Tuesday, June 22, 2010

Marketing Tips for the Administration

Time to do some marketing, Mr. President. (And you Congressional Democrats.)

Run a series of ads spotlighting the individual Americans who are benefiting from the stimulus package. Let the people speak for themselves about their jobs and how their lives have changed as a result.

Run a series of ads spotlighting the various projects across the country that have been funded by the stimulus package. Let the project/site manager and/or the people working on the project speak.

Include a counter in the corner that ticks away, rolling up the numbers of how many jobs have been created -- just keep it ticking away, still going as each ad ends (to show it's an ongoing process).

Stop ceding this ground to the Republicans and TeaBaggers. You can win the battle for people's hearts and minds.

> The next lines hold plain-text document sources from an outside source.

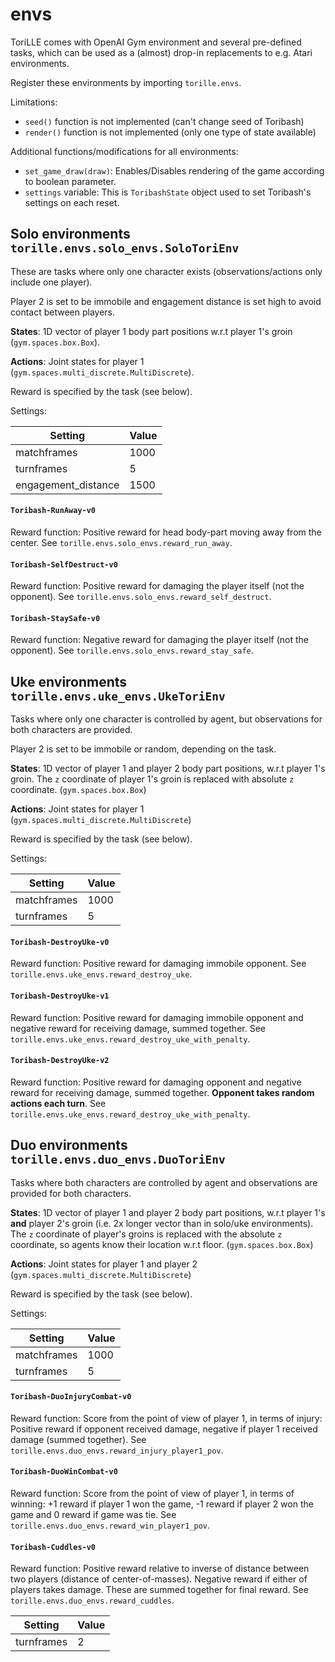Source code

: # envs

ToriLLE comes with OpenAI Gym environment and several pre-defined tasks, which can be used
as a (almost) drop-in replacements to e.g. Atari environments. 

Register these environments by importing `torille.envs`.

Limitations: 
* `seed()` function is not implemented (can't change seed of Toribash)
* `render()` function is not implemented (only one type of state available)

Additional functions/modifications for all environments:
* `set_game_draw(draw)`: Enables/Disables rendering of the game according to boolean parameter.
* `settings` variable: This is `ToribashState` object used to set Toribash's settings on each reset. 

## Solo environments `torille.envs.solo_envs.SoloToriEnv`

These are tasks where only one character exists (observations/actions only include one player).

Player 2 is set to be immobile and engagement distance is set high to avoid contact between players.

**States**: 1D vector of player 1 body part positions w.r.t player 1's groin (`gym.spaces.box.Box`).

**Actions**: Joint states for player 1 (`gym.spaces.multi_discrete.MultiDiscrete`).

Reward is specified by the task (see below).

Settings:

Setting | Value
------- | -----
matchframes | 1000
turnframes | 5
engagement_distance | 1500

#### `Toribash-RunAway-v0`

Reward function: Positive reward for head body-part moving away from the center. See `torille.envs.solo_envs.reward_run_away`.

#### `Toribash-SelfDestruct-v0`

Reward function: Positive reward for damaging the player itself (not the opponent). See `torille.envs.solo_envs.reward_self_destruct`.

#### `Toribash-StaySafe-v0`

Reward function: Negative reward for damaging the player itself (not the opponent). See `torille.envs.solo_envs.reward_stay_safe`.


## Uke environments `torille.envs.uke_envs.UkeToriEnv`

Tasks where only one character is controlled by agent, but observations for both characters are provided.

Player 2 is set to be immobile or random, depending on the task.

**States**: 1D vector of player 1 and player 2 body part positions, w.r.t player 1's groin. 
The `z` coordinate of player 1's groin is replaced with absolute `z` coordinate. (`gym.spaces.box.Box`)

**Actions**: Joint states for player 1 (`gym.spaces.multi_discrete.MultiDiscrete`)

Reward is specified by the task (see below).

Settings:

Setting | Value
------- | -----
matchframes | 1000
turnframes | 5

#### `Toribash-DestroyUke-v0`

Reward function: Positive reward for damaging immobile opponent. See `torille.envs.uke_envs.reward_destroy_uke`.

#### `Toribash-DestroyUke-v1`

Reward function: Positive reward for damaging immobile opponent and negative reward for receiving damage, summed together. 
                 See `torille.envs.uke_envs.reward_destroy_uke_with_penalty`.
                 
#### `Toribash-DestroyUke-v2`

Reward function: Positive reward for damaging opponent and negative reward for receiving damage, summed together. 
                 **Opponent takes random actions each turn**. See `torille.envs.uke_envs.reward_destroy_uke_with_penalty`.

                 
## Duo environments `torille.envs.duo_envs.DuoToriEnv`

Tasks where both characters are controlled by agent and observations are provided for both characters.

**States**: 1D vector of player 1 and player 2 body part positions, w.r.t player 1's **and** player 2's groin (i.e. 2x longer vector than in solo/uke environments).
The `z` coordinate of player's groins is replaced with the absolute `z` coordinate, so agents know their location w.r.t floor. (`gym.spaces.box.Box`)

**Actions**: Joint states for player 1 and player 2 (`gym.spaces.multi_discrete.MultiDiscrete`)

Reward is specified by the task (see below).

Settings:

Setting | Value
------- | -----
matchframes | 1000
turnframes | 5

#### `Toribash-DuoInjuryCombat-v0`

Reward function: Score from the point of view of player 1, in terms of injury: 
                 Positive reward if opponent received damage,
                 negative if player 1 received damage (summed together). 
                 See `torille.envs.duo_envs.reward_injury_player1_pov`.
                 
#### `Toribash-DuoWinCombat-v0`

Reward function: Score from the point of view of player 1, in terms of winning: 
                 +1 reward if player 1 won the game,
                 -1 reward if player 2 won the game and 
                 0 reward if game was tie.
                 See `torille.envs.duo_envs.reward_win_player1_pov`.

#### `Toribash-Cuddles-v0`

Reward function: Positive reward relative to inverse of distance between two players (distance of center-of-masses).
                 Negative reward if either of players takes damage. These are summed together for final reward.
                 See `torille.envs.duo_envs.reward_cuddles`.

Setting | Value
------- | -----
turnframes | 2
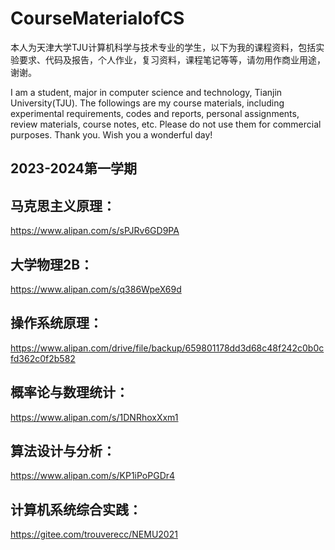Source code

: # CourseMaterialofCS

本人为天津大学TJU计算机科学与技术专业的学生，以下为我的课程资料，包括实验要求、代码及报告，个人作业，复习资料，课程笔记等等，请勿用作商业用途，谢谢。

I am a student, major in computer science and technology, Tianjin University(TJU). The followings are my course materials, including experimental requirements, codes and reports, personal assignments, review materials, course notes, etc. Please do not use them for commercial purposes. Thank you. Wish you a wonderful day!

## 2023-2024第一学期

## 马克思主义原理：
https://www.alipan.com/s/sPJRv6GD9PA

## 大学物理2B：
https://www.alipan.com/s/q386WpeX69d

## 操作系统原理：
https://www.alipan.com/drive/file/backup/659801178dd3d68c48f242c0b0cfd362c0f2b582

## 概率论与数理统计：
https://www.alipan.com/s/1DNRhoxXxm1

## 算法设计与分析：
https://www.alipan.com/s/KP1iPoPGDr4

## 计算机系统综合实践：
https://gitee.com/trouverecc/NEMU2021
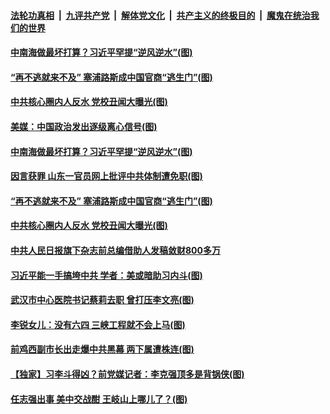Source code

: ####  [法轮功真相](../../../../basic/blob/master/README.md?t=08302102) &nbsp;|&nbsp; [九评共产党](../../../../9ping.md/blob/master/README.md?t=08302102) &nbsp;|&nbsp; [解体党文化](../../../../jtdwh.md/blob/master/README.md?t=08302102)  &nbsp;|&nbsp; [共产主义的终极目的](../../../../gczydzjmd.md/blob/master/README.md?t=08302102) &nbsp;|&nbsp; [魔鬼在统治我们的世界](../../../../mgztzwmdsj.md/blob/master/README.md?t=08302102) 


#### [中南海做最坏打算？习近平罕提“逆风逆水”(图)](../pages/p2/944526.md?t=08302102) 



#### [“再不逃就来不及” 塞浦路斯成中国官商“逃生门”(图)](../pages/p2/944499.md?t=08302102) 

#### [中共核心圈内人反水 党校丑闻大曝光(图)](../pages/p2/943816.md?t=08302102) 

#### [美媒：中国政治发出逐级离心信号(图)](../pages/p2/944611.md?t=08302102) 


#### [中南海做最坏打算？习近平罕提“逆风逆水”(图)](../pages/p2/944526.md?t=08302102) 



#### [因言获罪 山东一官员网上批评中共体制遭免职(图)](../pages/p2/944509.md?t=08302102) 

#### [“再不逃就来不及” 塞浦路斯成中国官商“逃生门”(图)](../pages/p2/944499.md?t=08302102) 

#### [中共核心圈内人反水 党校丑闻大曝光(图)](../pages/p2/943816.md?t=08302102) 

#### [中共人民日报旗下杂志前总编借助人发稿敛财800多万](../pages/p2/944501.md?t=08302102) 


#### [习近平能一手搞垮中共 学者：美或暗助习内斗(图)](../pages/p2/944428.md?t=08302102) 


#### [武汉市中心医院书记蔡莉去职 曾打压李文亮(图)](../pages/p2/944430.md?t=08302102) 


#### [李锐女儿：没有六四 三峡工程就不会上马(图)](../pages/p2/944396.md?t=08302102) 


#### [前鸡西副市长出走爆中共黑幕 两下属遭株连(图)](../pages/p2/944321.md?t=08302102) 

#### [【独家】习李斗得凶？前党媒记者：李克强顶多是背锅侠(图)](../pages/p2/944331.md?t=08302102) 

#### [任志强出事 美中交战酣 王岐山上哪儿了？(图)](../pages/p2/944338.md?t=08302102) 


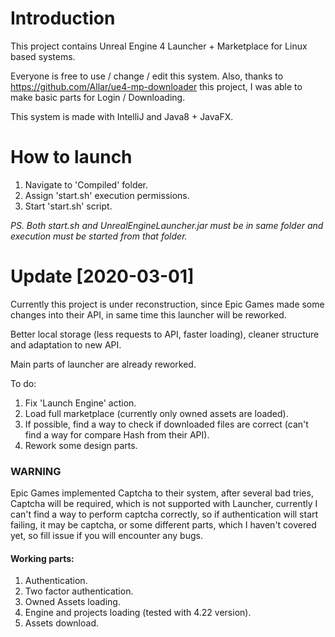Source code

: # Introduction
This project contains Unreal Engine 4 Launcher + Marketplace for Linux based systems.

Everyone is free to use / change / edit this system.
Also, thanks to https://github.com/Allar/ue4-mp-downloader this project, I was able to make basic parts for Login / Downloading.

This system is made with IntelliJ and Java8 + JavaFX.

# How to launch
1. Navigate to 'Compiled' folder.
2. Assign 'start.sh' execution permissions.
3. Start 'start.sh' script.

_PS. Both start.sh and UnrealEngineLauncher.jar must be in same folder and execution must be started from that folder._

# Update [2020-03-01]
Currently this project is under reconstruction, since Epic Games made some changes into their API, in same time this launcher will be reworked.

Better local storage (less requests to API, faster loading), cleaner structure and adaptation to new API.

Main parts of launcher are already reworked.

To do:
1. Fix 'Launch Engine' action.
2. Load full marketplace (currently only owned assets are loaded).
3. If possible, find a way to check if downloaded files are correct (can't find a way for compare Hash from their API).
4. Rework some design parts.

### WARNING
Epic Games implemented Captcha to their system, after several bad tries, Captcha will be required, which is not supported with Launcher,
currently I can't find a way to perform captcha correctly, so if authentication will start failing, it may be captcha, or some different parts,
which I haven't covered yet, so fill issue if you will encounter any bugs.

#### Working parts:
1. Authentication.
2. Two factor authentication.
3. Owned Assets loading.
4. Engine and projects loading (tested with 4.22 version).
5. Assets download.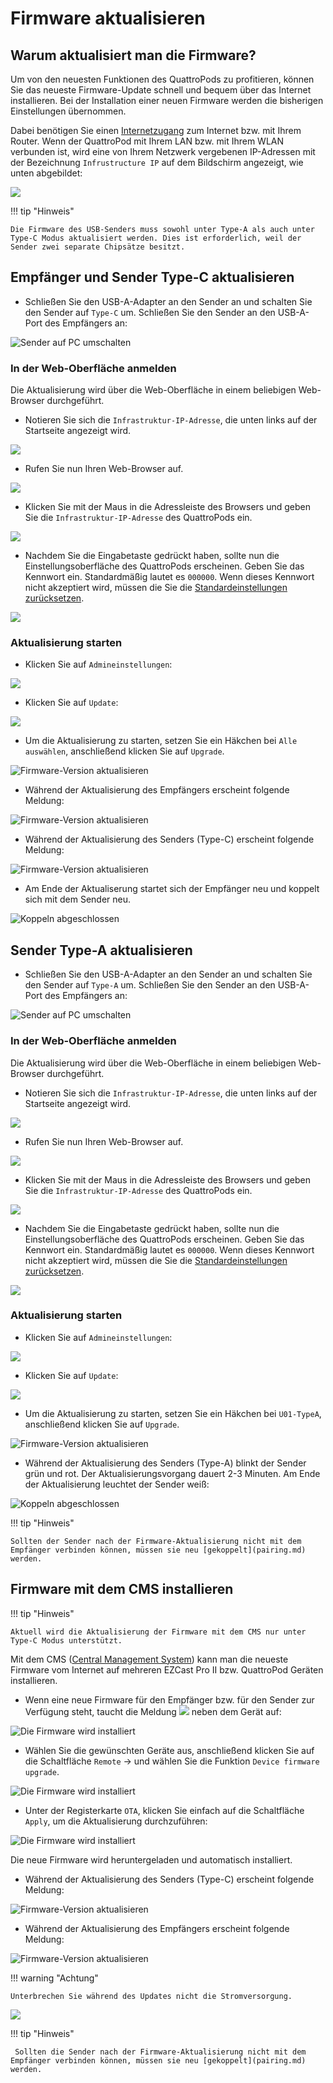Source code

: # Firmware aktualisieren

## Warum aktualisiert man die Firmware? 

Um von den neuesten Funktionen des QuattroPods zu profitieren, können Sie das neueste Firmware-Update schnell und bequem über das Internet installieren. Bei der Installation einer neuen Firmware werden die bisherigen Einstellungen übernommen.

Dabei benötigen Sie einen [Internetzugang](internet.md) zum Internet bzw. mit Ihrem Router.  Wenn der QuattroPod mit Ihrem LAN bzw. mit Ihrem WLAN verbunden ist, wird eine von Ihrem Netzwerk vergebenen IP-Adressen mit der Bezeichnung `Infrustructure IP` auf dem Bildschirm angezeigt, wie unten abgebildet:

![](/assets/img/QuattroPod_IP.png)

!!! tip "Hinweis"

	Die Firmware des USB-Senders muss sowohl unter Type-A als auch unter Type-C Modus aktualisiert werden. Dies ist erforderlich, weil der Sender zwei separate Chipsätze besitzt.


## Empfänger und Sender Type-C aktualisieren

* Schließen Sie den USB-A-Adapter an den Sender an und schalten Sie den Sender auf `Type-C` um. Schließen Sie den Sender an den USB-A-Port des Empfängers an:

![Sender auf PC umschalten](/assets/img/Pairing.USBC.jpg)


### In der Web-Oberfläche anmelden

Die Aktualisierung wird über die Web-Oberfläche in einem beliebigen Web-Browser durchgeführt.

* Notieren Sie sich die `Infrastruktur-IP-Adresse`, die unten links auf der Startseite angezeigt wird.

![](/assets/img/QuattroPod_IP.png)

* Rufen Sie nun Ihren Web-Browser auf.

![](/assets/img/Google_Chrome.png)

* Klicken Sie mit der Maus in die Adressleiste des Browsers und geben Sie die `Infrastruktur-IP-Adresse` des QuattroPods ein.

![](/assets/img/IP-Address.png)

* Nachdem Sie die Eingabetaste gedrückt haben, sollte nun die Einstellungsoberfläche des QuattroPods erscheinen. Geben Sie das Kennwort ein. Standardmäßig lautet es `000000`. Wenn dieses Kennwort nicht akzeptiert wird, müssen die Sie die [Standardeinstellungen zurücksetzen](reset.md).

![](/assets/img/QuattroPod-Login.png)

### Aktualisierung starten

* Klicken Sie auf `Admineinstellungen`:

![](/assets/img/quattropod.select.admin.png)

* Klicken Sie auf `Update`:

![](/assets/img/Admineinstellungen_Update.png)

* Um die Aktualisierung zu starten, setzen Sie ein Häkchen bei `Alle auswählen`, anschließend klicken Sie auf `Upgrade`.

![Firmware-Version aktualisieren](/assets/img/Update.R01.U01c.png)

* Während der Aktualisierung des Empfängers erscheint folgende Meldung:

![Firmware-Version aktualisieren](/assets/img/Update.R01.png)

* Während der Aktualisierung des Senders (Type-C) erscheint folgende Meldung:

![Firmware-Version aktualisieren](/assets/img/Update.U01c.png)

* Am Ende der Aktualiserung startet sich der Empfänger neu und koppelt sich mit dem Sender neu.

![Koppeln abgeschlossen](/assets/img/Pairing5.jpg)


## Sender Type-A aktualisieren

* Schließen Sie den USB-A-Adapter an den Sender an und schalten Sie den Sender auf `Type-A` um. Schließen Sie den Sender an den USB-A-Port des Empfängers an:

![Sender auf PC umschalten](/assets/img/Pairing.USBA.jpg)


### In der Web-Oberfläche anmelden

Die Aktualisierung wird über die Web-Oberfläche in einem beliebigen Web-Browser durchgeführt.

* Notieren Sie sich die `Infrastruktur-IP-Adresse`, die unten links auf der Startseite angezeigt wird.

![](/assets/img/QuattroPod_IP.png)

* Rufen Sie nun Ihren Web-Browser auf.

![](/assets/img/Google_Chrome.png)

* Klicken Sie mit der Maus in die Adressleiste des Browsers und geben Sie die `Infrastruktur-IP-Adresse` des QuattroPods ein.

![](/assets/img/IP-Address.png)

* Nachdem Sie die Eingabetaste gedrückt haben, sollte nun die Einstellungsoberfläche des QuattroPods erscheinen. Geben Sie das Kennwort ein. Standardmäßig lautet es `000000`. Wenn dieses Kennwort nicht akzeptiert wird, müssen die Sie die [Standardeinstellungen zurücksetzen](reset.md).

![](/assets/img/QuattroPod-Login.png)

### Aktualisierung starten

* Klicken Sie auf `Admineinstellungen`:

![](/assets/img/quattropod.select.admin.png)

* Klicken Sie auf `Update`:

![](/assets/img/Admineinstellungen_Update.png)

* Um die Aktualisierung zu starten, setzen Sie ein Häkchen bei `U01-TypeA`, anschließend klicken Sie auf `Upgrade`.

![Firmware-Version aktualisieren](/assets/img/Update.U01a.png)

* Während der Aktualisierung des Senders (Type-A) blinkt der Sender grün und rot. Der Aktualisierungsvorgang dauert 2-3 Minuten. Am Ende der Aktualisierung leuchtet der Sender weiß:

![Koppeln abgeschlossen](/assets/img/type.a.ready.png)

!!! tip "Hinweis"
    
	Sollten der Sender nach der Firmware-Aktualisierung nicht mit dem Empfänger verbinden können, müssen sie neu [gekoppelt](pairing.md) werden.

## Firmware mit dem CMS installieren

!!! tip "Hinweis"

	Aktuell wird die Aktualisierung der Firmware mit dem CMS nur unter Type-C Modus unterstützt.
	
Mit dem CMS ([Central Management System](cms.md)) kann man die neueste Firmware vom Internet auf mehreren EZCast Pro II bzw. QuattroPod Geräten installieren.

* Wenn eine neue Firmware für den Empfänger bzw. für den Sender zur Verfügung steht, taucht die Meldung ![](/assets/img/CMS-firmware.available.png) neben dem Gerät auf:

![Die Firmware wird installiert](/assets/img/CMS-firmware.OTA.select.devices.png)

* Wählen Sie die gewünschten Geräte aus, anschließend klicken Sie auf die Schaltfläche `Remote` -> und wählen Sie die Funktion `Device firmware upgrade`.

![Die Firmware wird installiert](/assets/img/CMS-firmware.install.latest.firmware.png)

* Unter der Registerkarte `OTA`, klicken Sie einfach auf die Schaltfläche `Apply`, um die Aktualisierung durchzuführen:

![Die Firmware wird installiert](/assets/img/CMS-firmware.upgrade.OTA.png)

Die neue Firmware wird heruntergeladen und automatisch installiert. 

* Während der Aktualisierung des Senders (Type-C) erscheint folgende Meldung:

![Firmware-Version aktualisieren](/assets/img/Update.U01c.png)

* Während der Aktualisierung des Empfängers erscheint folgende Meldung:

![Firmware-Version aktualisieren](/assets/img/Update.R01.png)

!!! warning "Achtung"
    
	Unterbrechen Sie während des Updates nicht die Stromversorgung.

![](/assets/img/ProIIStick_Firmware_installing.png)

!!! tip "Hinweis"

     Sollten die Sender nach der Firmware-Aktualisierung nicht mit dem Empfänger verbinden können, müssen sie neu [gekoppelt](pairing.md) werden.
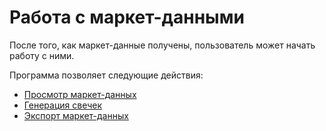 # Работа с маркет\-данными

После того, как маркет\-данные получены, пользователь может начать работу с ними.

Программа позволяет следующие действия:

- [Просмотр маркет\-данных](working_with_data/view_and_export.md)
- [Генерация свечек](working_with_data/candles_generation.md)
- [Экспорт маркет\-данных](working_with_data/export_data.md)
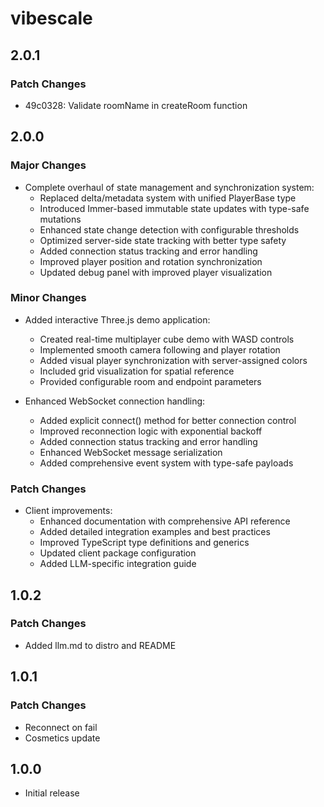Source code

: # vibescale

## 2.0.1

### Patch Changes

- 49c0328: Validate roomName in createRoom function

## 2.0.0

### Major Changes

- Complete overhaul of state management and synchronization system:
  - Replaced delta/metadata system with unified PlayerBase type
  - Introduced Immer-based immutable state updates with type-safe mutations
  - Enhanced state change detection with configurable thresholds
  - Optimized server-side state tracking with better type safety
  - Added connection status tracking and error handling
  - Improved player position and rotation synchronization
  - Updated debug panel with improved player visualization

### Minor Changes

- Added interactive Three.js demo application:

  - Created real-time multiplayer cube demo with WASD controls
  - Implemented smooth camera following and player rotation
  - Added visual player synchronization with server-assigned colors
  - Included grid visualization for spatial reference
  - Provided configurable room and endpoint parameters

- Enhanced WebSocket connection handling:
  - Added explicit connect() method for better connection control
  - Improved reconnection logic with exponential backoff
  - Added connection status tracking and error handling
  - Enhanced WebSocket message serialization
  - Added comprehensive event system with type-safe payloads

### Patch Changes

- Client improvements:
  - Enhanced documentation with comprehensive API reference
  - Added detailed integration examples and best practices
  - Improved TypeScript type definitions and generics
  - Updated client package configuration
  - Added LLM-specific integration guide

## 1.0.2

### Patch Changes

- Added llm.md to distro and README

## 1.0.1

### Patch Changes

- Reconnect on fail
- Cosmetics update

## 1.0.0

- Initial release
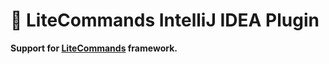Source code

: # 🔌 LiteCommands IntelliJ IDEA Plugin
**Support for [LiteCommands](https://github.com/Rollczi/LiteCommands) framework.**

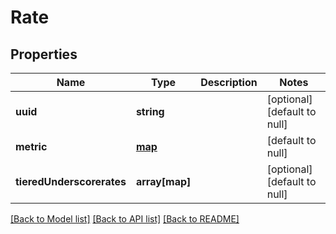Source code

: # Rate

## Properties
Name | Type | Description | Notes
------------ | ------------- | ------------- | -------------
**uuid** | **string** |  | [optional] [default to null]
**metric** | [**map**](.md) |  | [default to null]
**tieredUnderscorerates** | **array[map]** |  | [optional] [default to null]

[[Back to Model list]](../README.md#documentation-for-models) [[Back to API list]](../README.md#documentation-for-api-endpoints) [[Back to README]](../README.md)


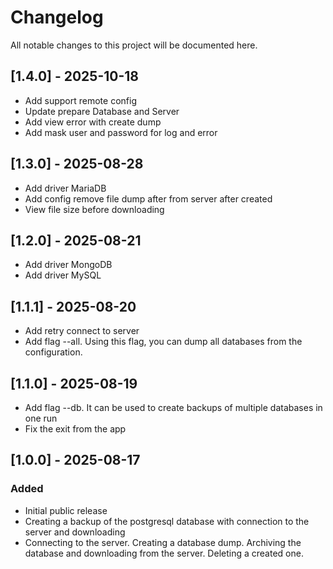 # Changelog
All notable changes to this project will be documented here.

## [1.4.0] - 2025-10-18
- Add support remote config
- Update prepare Database and Server
- Add view error with create dump
- Add mask user and password for log and error

## [1.3.0] - 2025-08-28
- Add driver MariaDB
- Add config remove file dump after from server after created
- View file size before downloading

## [1.2.0] - 2025-08-21
- Add driver MongoDB
- Add driver MySQL

## [1.1.1] - 2025-08-20
- Add retry connect to server
- Add flag --all. Using this flag, you can dump all databases from the configuration.

## [1.1.0] - 2025-08-19
- Add flag --db. It can be used to create backups of multiple databases in one run
- Fix the exit from the app

## [1.0.0] - 2025-08-17
### Added
- Initial public release
- Creating a backup of the postgresql database with connection to the server and downloading
- Connecting to the server. Creating a database dump. Archiving the database and downloading from the server. Deleting a created one.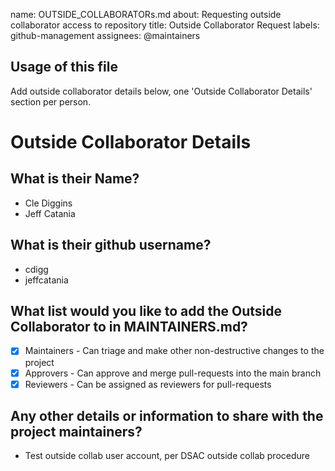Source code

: name: OUTSIDE_COLLABORATORs.md
about: Requesting outside collaborator access to repository
title: Outside Collaborator Request
labels: github-management
assignees: @maintainers

## Usage of this file
 Add outside collaborator details below, one 'Outside Collaborator Details' section per person.

# Outside Collaborator Details

## What is their Name?
-  Cle Diggins
-  Jeff Catania

## What is their github username?
-  cdigg
-  jeffcatania

## What list would you like to add the Outside Collaborator to in MAINTAINERS.md?
-  [X] Maintainers - Can triage and make other non-destructive changes to the project
-  [X] Approvers - Can approve and merge pull-requests into the main branch
-  [X] Reviewers - Can be assigned as reviewers for pull-requests

## Any other details or information to share with the project maintainers?
-  Test outside collab user account, per DSAC outside collab procedure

Stop telling everyone what you're doing and the impact it's had on people's lives -- show us. Over and over and over again. On TV. On the radio. Online.

Sunday, June 13, 2010

Time Zones

I grew up in southwestern Ohio. It’s in the western end of the Eastern Standard Time zone, along with most of Indiana. On early summer nights, it would stay light out quite late and we’d be out in the back yard in our pajamas, catching fireflies before bedtime. I remember thinking how wonderful it was to be running around in the soft evening air, looking for the intermittent flashes of light in the darkest corners of the lawn.


Now I live on the north shore of Boston, which lies at the eastern end of the time zone. And although I have lived in this area for over 25 years, the morning light still surprises me. On these early summer days, it starts to get light over the marsh at around 4:30AM. The cats begin to stir around 5:30; the birds are already fussing and twittering. The cats want their breakfast. I fend them off as long as I can, but invariably I end up getting up before I really want to; their persistence defeats my desire to catch another hour of delicious morning sleep.

. . .

Many summers ago I went back to Dayton for the wedding of one of my childhood friends. The evening reception was held outdoors on their family farm, with a big tent with tables and a dance floor set up next to the hay fields.

It was a beautiful evening. The music was sweet, the air was as soft as I remembered it, and there were thousands of fireflies over the fields, signaling to each other as darkness slowly fell.